Could you set down every entry exactly as it stands, without the images?

________________________

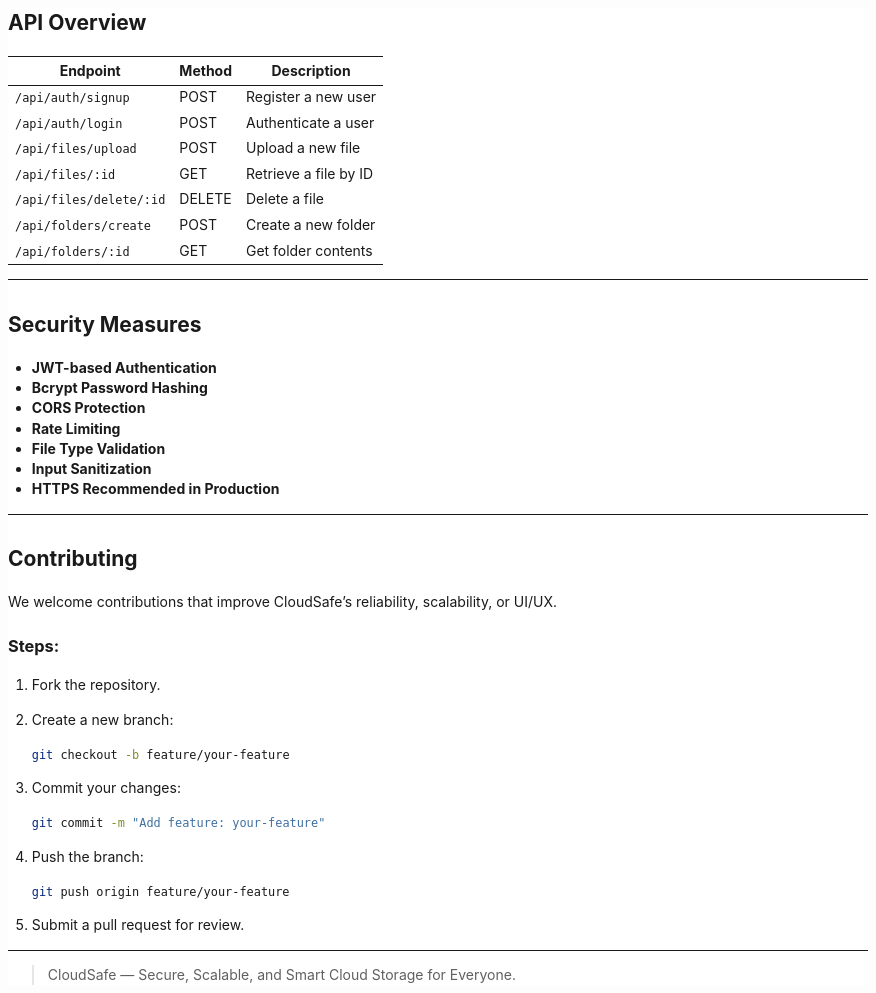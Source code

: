 
## API Overview

| Endpoint                | Method | Description           |
| ----------------------- | ------ | --------------------- |
| `/api/auth/signup`      | POST   | Register a new user   |
| `/api/auth/login`       | POST   | Authenticate a user   |
| `/api/files/upload`     | POST   | Upload a new file     |
| `/api/files/:id`        | GET    | Retrieve a file by ID |
| `/api/files/delete/:id` | DELETE | Delete a file         |
| `/api/folders/create`   | POST   | Create a new folder   |
| `/api/folders/:id`      | GET    | Get folder contents   |

---

## Security Measures

* **JWT-based Authentication**
* **Bcrypt Password Hashing**
* **CORS Protection**
* **Rate Limiting**
* **File Type Validation**
* **Input Sanitization**
* **HTTPS Recommended in Production**

---

## Contributing

We welcome contributions that improve CloudSafe’s reliability, scalability, or UI/UX.

### Steps:

1. Fork the repository.
2. Create a new branch:

   ```bash
   git checkout -b feature/your-feature
   ```
3. Commit your changes:

   ```bash
   git commit -m "Add feature: your-feature"
   ```
4. Push the branch:

   ```bash
   git push origin feature/your-feature
   ```
5. Submit a pull request for review.

---

> CloudSafe — Secure, Scalable, and Smart Cloud Storage for Everyone.
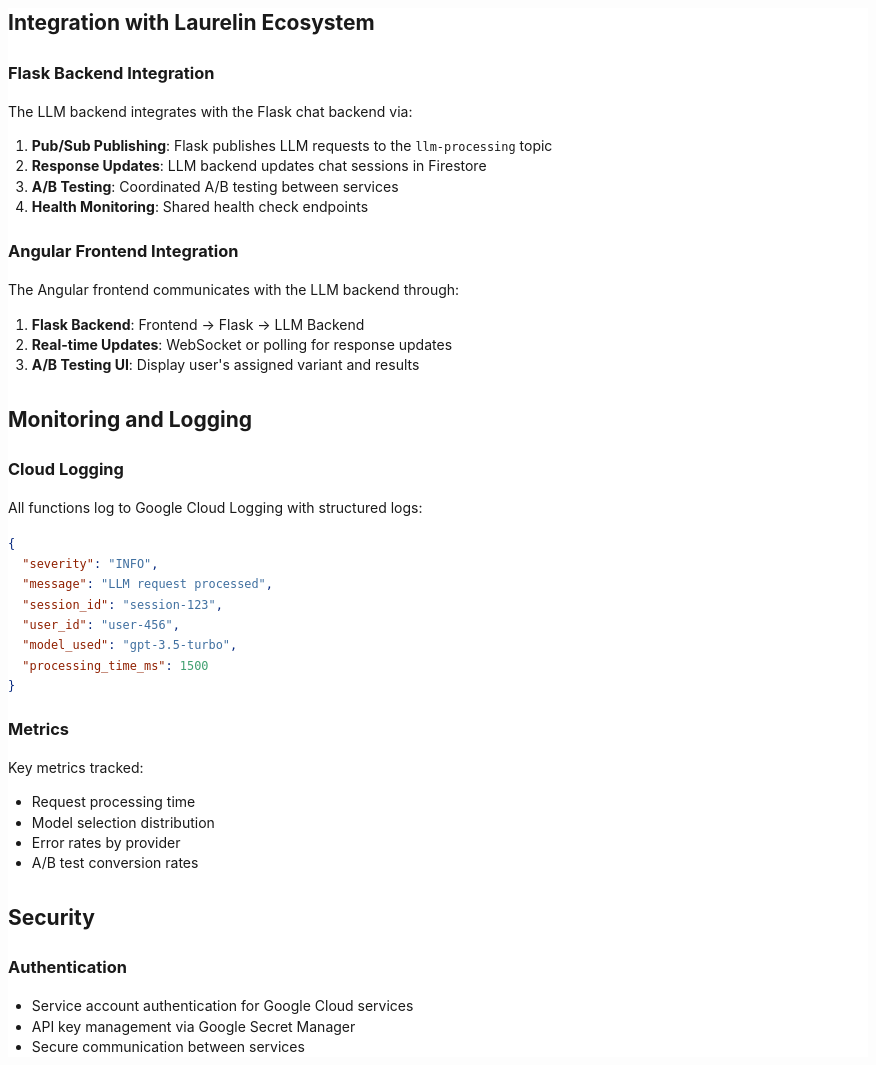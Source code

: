 ## Integration with Laurelin Ecosystem

### Flask Backend Integration

The LLM backend integrates with the Flask chat backend via:

1. **Pub/Sub Publishing**: Flask publishes LLM requests to the `llm-processing` topic
2. **Response Updates**: LLM backend updates chat sessions in Firestore
3. **A/B Testing**: Coordinated A/B testing between services
4. **Health Monitoring**: Shared health check endpoints

### Angular Frontend Integration

The Angular frontend communicates with the LLM backend through:

1. **Flask Backend**: Frontend → Flask → LLM Backend
2. **Real-time Updates**: WebSocket or polling for response updates
3. **A/B Testing UI**: Display user's assigned variant and results

## Monitoring and Logging

### Cloud Logging

All functions log to Google Cloud Logging with structured logs:

```json
{
  "severity": "INFO",
  "message": "LLM request processed",
  "session_id": "session-123",
  "user_id": "user-456",
  "model_used": "gpt-3.5-turbo",
  "processing_time_ms": 1500
}
```

### Metrics

Key metrics tracked:
- Request processing time
- Model selection distribution
- Error rates by provider
- A/B test conversion rates

## Security

### Authentication

- Service account authentication for Google Cloud services
- API key management via Google Secret Manager
- Secure communication between services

________________________

* Exercise answer:
Source code

: 
## API Overview

| Endpoint                | Method | Description           |
| ----------------------- | ------ | --------------------- |
| `/api/auth/signup`      | POST   | Register a new user   |
| `/api/auth/login`       | POST   | Authenticate a user   |
| `/api/files/upload`     | POST   | Upload a new file     |
| `/api/files/:id`        | GET    | Retrieve a file by ID |
| `/api/files/delete/:id` | DELETE | Delete a file         |
| `/api/folders/create`   | POST   | Create a new folder   |
| `/api/folders/:id`      | GET    | Get folder contents   |

---

## Security Measures

* **JWT-based Authentication**
* **Bcrypt Password Hashing**
* **CORS Protection**
* **Rate Limiting**
* **File Type Validation**
* **Input Sanitization**
* **HTTPS Recommended in Production**

---

## Contributing

We welcome contributions that improve CloudSafe’s reliability, scalability, or UI/UX.

### Steps:

1. Fork the repository.
2. Create a new branch:

   ```bash
   git checkout -b feature/your-feature
   ```
3. Commit your changes:

   ```bash
   git commit -m "Add feature: your-feature"
   ```
4. Push the branch:

   ```bash
   git push origin feature/your-feature
   ```
5. Submit a pull request for review.

---

> CloudSafe — Secure, Scalable, and Smart Cloud Storage for Everyone.
Source code

: ## Integration with Laurelin Ecosystem

### Flask Backend Integration

The LLM backend integrates with the Flask chat backend via:

1. **Pub/Sub Publishing**: Flask publishes LLM requests to the `llm-processing` topic
2. **Response Updates**: LLM backend updates chat sessions in Firestore
3. **A/B Testing**: Coordinated A/B testing between services
4. **Health Monitoring**: Shared health check endpoints

### Angular Frontend Integration

The Angular frontend communicates with the LLM backend through:

1. **Flask Backend**: Frontend → Flask → LLM Backend
2. **Real-time Updates**: WebSocket or polling for response updates
3. **A/B Testing UI**: Display user's assigned variant and results

## Monitoring and Logging

### Cloud Logging

All functions log to Google Cloud Logging with structured logs:

```json
{
  "severity": "INFO",
  "message": "LLM request processed",
  "session_id": "session-123",
  "user_id": "user-456",
  "model_used": "gpt-3.5-turbo",
  "processing_time_ms": 1500
}
```

### Metrics

Key metrics tracked:
- Request processing time
- Model selection distribution
- Error rates by provider
- A/B test conversion rates

## Security

### Authentication

- Service account authentication for Google Cloud services
- API key management via Google Secret Manager
- Secure communication between services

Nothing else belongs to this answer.